Stored data entries
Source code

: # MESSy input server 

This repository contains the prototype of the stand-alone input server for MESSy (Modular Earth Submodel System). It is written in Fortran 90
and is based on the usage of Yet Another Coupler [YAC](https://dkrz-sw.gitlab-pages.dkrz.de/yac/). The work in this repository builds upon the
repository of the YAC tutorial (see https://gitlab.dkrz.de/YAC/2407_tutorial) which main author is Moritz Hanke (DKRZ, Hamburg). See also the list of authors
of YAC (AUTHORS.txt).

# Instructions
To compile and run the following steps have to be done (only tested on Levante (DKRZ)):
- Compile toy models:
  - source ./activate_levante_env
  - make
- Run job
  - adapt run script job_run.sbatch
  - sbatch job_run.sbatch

Exercise aim
The answer must consist of the lines from the one with "and is based" through the final line of the entries above, exactly as they are, and nothing else.

Reply
and is based on the usage of Yet Another Coupler [YAC](https://dkrz-sw.gitlab-pages.dkrz.de/yac/). The work in this repository builds upon the
repository of the YAC tutorial (see https://gitlab.dkrz.de/YAC/2407_tutorial) which main author is Moritz Hanke (DKRZ, Hamburg). See also the list of authors
of YAC (AUTHORS.txt).

# Instructions
To compile and run the following steps have to be done (only tested on Levante (DKRZ)):
- Compile toy models:
  - source ./activate_levante_env
  - make
- Run job
  - adapt run script job_run.sbatch
  - sbatch job_run.sbatch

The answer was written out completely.